Chopra’s father was a diplomat and an ambassador from India to many countries. As a child, Chopra attended elementary school in Paris, middle school in Cairo, and high school in Japan. He speaks seven languages and continues to partner with many universities in countries where he previously lived.
Chopra said he is excited by the opportunity to work with the CU School of Medicine faculty and staff and to continue building strong partnerships with the university’s clinical, research, and community partners.
“As a leader, I focus on service, collaboration, accessibility, and transparency,” said Chopra. “I believe the best leaders are enablers and achieve success by helping those they lead reach their full potential. As an immigrant, I uniquely understand the value that diversity of views, people, ideas, and culture bring to guiding decisions and strategy.

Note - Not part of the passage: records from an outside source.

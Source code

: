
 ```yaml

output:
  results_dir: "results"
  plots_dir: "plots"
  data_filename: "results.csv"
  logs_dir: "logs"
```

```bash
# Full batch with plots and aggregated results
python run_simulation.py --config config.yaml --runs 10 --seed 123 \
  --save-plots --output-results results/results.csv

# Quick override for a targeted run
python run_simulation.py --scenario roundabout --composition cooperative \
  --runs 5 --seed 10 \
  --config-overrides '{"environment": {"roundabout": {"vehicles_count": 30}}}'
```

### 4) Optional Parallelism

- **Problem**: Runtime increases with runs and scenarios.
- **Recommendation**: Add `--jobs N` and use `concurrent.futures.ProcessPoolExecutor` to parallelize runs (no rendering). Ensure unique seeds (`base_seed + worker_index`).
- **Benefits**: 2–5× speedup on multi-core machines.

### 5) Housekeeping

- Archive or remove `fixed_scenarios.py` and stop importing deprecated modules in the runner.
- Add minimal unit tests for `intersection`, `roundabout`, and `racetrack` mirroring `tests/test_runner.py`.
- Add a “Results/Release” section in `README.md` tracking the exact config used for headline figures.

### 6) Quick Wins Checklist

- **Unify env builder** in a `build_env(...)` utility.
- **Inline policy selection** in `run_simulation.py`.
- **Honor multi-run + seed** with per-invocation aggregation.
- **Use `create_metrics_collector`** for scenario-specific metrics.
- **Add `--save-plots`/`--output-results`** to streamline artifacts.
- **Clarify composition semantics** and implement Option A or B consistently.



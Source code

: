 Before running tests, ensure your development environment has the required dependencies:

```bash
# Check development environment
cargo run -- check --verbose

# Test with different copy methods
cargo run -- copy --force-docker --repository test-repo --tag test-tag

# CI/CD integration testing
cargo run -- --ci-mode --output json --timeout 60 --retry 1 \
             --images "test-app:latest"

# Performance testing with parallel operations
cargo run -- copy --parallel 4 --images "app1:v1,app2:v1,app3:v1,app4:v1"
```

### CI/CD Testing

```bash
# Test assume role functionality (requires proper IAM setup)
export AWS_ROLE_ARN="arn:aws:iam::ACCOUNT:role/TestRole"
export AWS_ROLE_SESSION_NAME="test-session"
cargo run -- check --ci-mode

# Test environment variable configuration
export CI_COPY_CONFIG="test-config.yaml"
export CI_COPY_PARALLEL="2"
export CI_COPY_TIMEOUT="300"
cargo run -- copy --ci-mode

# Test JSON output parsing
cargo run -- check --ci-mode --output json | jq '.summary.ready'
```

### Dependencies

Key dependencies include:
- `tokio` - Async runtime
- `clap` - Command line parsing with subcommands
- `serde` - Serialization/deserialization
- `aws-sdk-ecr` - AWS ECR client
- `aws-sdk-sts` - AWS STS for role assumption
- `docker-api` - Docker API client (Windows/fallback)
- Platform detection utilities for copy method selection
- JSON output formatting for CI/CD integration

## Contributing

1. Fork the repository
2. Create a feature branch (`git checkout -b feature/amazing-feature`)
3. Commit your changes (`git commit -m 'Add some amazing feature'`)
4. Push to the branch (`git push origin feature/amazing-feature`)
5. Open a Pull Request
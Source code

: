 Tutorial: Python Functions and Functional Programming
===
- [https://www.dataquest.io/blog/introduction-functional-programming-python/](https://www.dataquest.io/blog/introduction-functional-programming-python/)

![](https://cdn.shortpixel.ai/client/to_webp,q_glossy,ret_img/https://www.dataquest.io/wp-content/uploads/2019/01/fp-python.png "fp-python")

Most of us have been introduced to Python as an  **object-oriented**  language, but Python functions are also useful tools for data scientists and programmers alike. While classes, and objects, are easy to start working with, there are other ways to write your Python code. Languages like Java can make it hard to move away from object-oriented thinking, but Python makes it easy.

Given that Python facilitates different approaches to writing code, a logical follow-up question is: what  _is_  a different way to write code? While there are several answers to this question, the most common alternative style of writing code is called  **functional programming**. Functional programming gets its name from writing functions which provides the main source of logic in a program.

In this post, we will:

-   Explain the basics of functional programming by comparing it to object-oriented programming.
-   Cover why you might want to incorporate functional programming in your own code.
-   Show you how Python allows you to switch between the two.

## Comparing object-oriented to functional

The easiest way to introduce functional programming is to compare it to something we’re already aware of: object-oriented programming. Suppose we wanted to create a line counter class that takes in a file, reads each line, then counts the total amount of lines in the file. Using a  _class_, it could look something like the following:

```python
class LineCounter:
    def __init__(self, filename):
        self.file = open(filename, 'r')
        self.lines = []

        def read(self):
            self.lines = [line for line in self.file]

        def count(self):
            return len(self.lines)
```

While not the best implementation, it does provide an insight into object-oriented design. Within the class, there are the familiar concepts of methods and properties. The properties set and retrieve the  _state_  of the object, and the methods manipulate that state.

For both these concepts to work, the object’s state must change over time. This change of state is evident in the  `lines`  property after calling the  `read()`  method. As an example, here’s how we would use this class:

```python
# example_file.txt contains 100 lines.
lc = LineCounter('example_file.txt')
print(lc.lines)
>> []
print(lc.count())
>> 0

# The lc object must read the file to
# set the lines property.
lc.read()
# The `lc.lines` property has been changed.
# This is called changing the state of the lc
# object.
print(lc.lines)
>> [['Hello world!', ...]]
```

“I also recognize that ideal leaders must not be ‘top down’ but, rather, must lead from within – which is why I am proud to still serve as a rank-and-file hospitalist. I look forward to bringing my unique blend of clinical, scholarly, and mentoring expertise to CU and the Department of Medicine. I am thrilled about the possibilities that are ahead and hope to take the research, programmatic, and clinical standing of the department to new heights.”
Chopra succeeds David Schwartz, MD, who has been department chair since 2011. Schwartz remains on CU School of Medicine faculty as a professor of medicine.